- HOW TO COMPLETE THIS TASK: What you write must match the records exactly, except for the images, which are left out.

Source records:

***

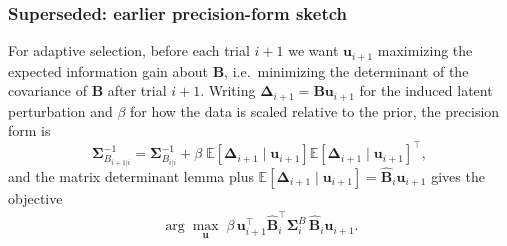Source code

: \documentclass[11pt,letterpaper]{article} %
\newcommand{\inlinecomment}[1]{}
\begin{document}
\subsubsection*{Superseded: earlier precision-form sketch}
\inlinecomment{Kept for reference. This version treated the information increment as $\beta\,\mathbb{E}[\Delta]\mathbb{E}[\Delta]^\top$, which measures the size of the expected perturbation rather than the reduction in posterior uncertainty, and needed a free scaling $\beta$. Superseded by the two criteria above.}
For adaptive selection, before each trial $i+1$ we want $\bm{u}_{i+1}$ maximizing the expected
information gain about $\bm{B}$, i.e.\ minimizing the determinant of the covariance of $\bm{B}$
after trial $i+1$. Writing $\boldsymbol{\Delta}_{i+1} = \bm{B}\bm{u}_{i+1}$ for the induced latent
perturbation and $\beta$ for how the data is scaled relative to the prior, the precision form is
\begin{equation*}
    \boldsymbol{\Sigma}_{B_{i+1|i}}^{-1} = \boldsymbol{\Sigma}_{B_{i|i}}^{-1}
    + \beta \; \mathbb{E}[\boldsymbol{\Delta}_{i+1} \mid \bm{u}_{i+1}]
               \mathbb{E}[\boldsymbol{\Delta}_{i+1} \mid \bm{u}_{i+1}]^\top,
\end{equation*}
and the matrix determinant lemma plus $\mathbb{E}[\boldsymbol{\Delta}_{i+1}\mid\bm{u}_{i+1}] = \hat{\bm{B}}_i\bm{u}_{i+1}$
gives the objective
\begin{align*}
    \arg\max_{\bm{u}}\;\beta\,
    \bm{u}_{i+1}^\top \hat{\bm{B}}_{i}^\top
    \boldsymbol{\Sigma}_{i}^{B}\,
    \hat{\bm{B}}_{i}\bm{u}_{i+1}.
\end{align*}

\clearpage
\end{document}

***

- ANSWER BELOW:
Source code

: \documentclass[11pt,letterpaper]{article} %
\newcommand{\inlinecomment}[1]{}
\begin{document}
\subsubsection*{Superseded: earlier precision-form sketch}
\inlinecomment{Kept for reference. This version treated the information increment as $\beta\,\mathbb{E}[\Delta]\mathbb{E}[\Delta]^\top$, which measures the size of the expected perturbation rather than the reduction in posterior uncertainty, and needed a free scaling $\beta$. Superseded by the two criteria above.}
For adaptive selection, before each trial $i+1$ we want $\bm{u}_{i+1}$ maximizing the expected
information gain about $\bm{B}$, i.e.\ minimizing the determinant of the covariance of $\bm{B}$
after trial $i+1$. Writing $\boldsymbol{\Delta}_{i+1} = \bm{B}\bm{u}_{i+1}$ for the induced latent
perturbation and $\beta$ for how the data is scaled relative to the prior, the precision form is
\begin{equation*}
    \boldsymbol{\Sigma}_{B_{i+1|i}}^{-1} = \boldsymbol{\Sigma}_{B_{i|i}}^{-1}
    + \beta \; \mathbb{E}[\boldsymbol{\Delta}_{i+1} \mid \bm{u}_{i+1}]
               \mathbb{E}[\boldsymbol{\Delta}_{i+1} \mid \bm{u}_{i+1}]^\top,
\end{equation*}
and the matrix determinant lemma plus $\mathbb{E}[\boldsymbol{\Delta}_{i+1}\mid\bm{u}_{i+1}] = \hat{\bm{B}}_i\bm{u}_{i+1}$
gives the objective
\begin{align*}
    \arg\max_{\bm{u}}\;\beta\,
    \bm{u}_{i+1}^\top \hat{\bm{B}}_{i}^\top
    \boldsymbol{\Sigma}_{i}^{B}\,
    \hat{\bm{B}}_{i}\bm{u}_{i+1}.
\end{align*}

\clearpage
\end{document}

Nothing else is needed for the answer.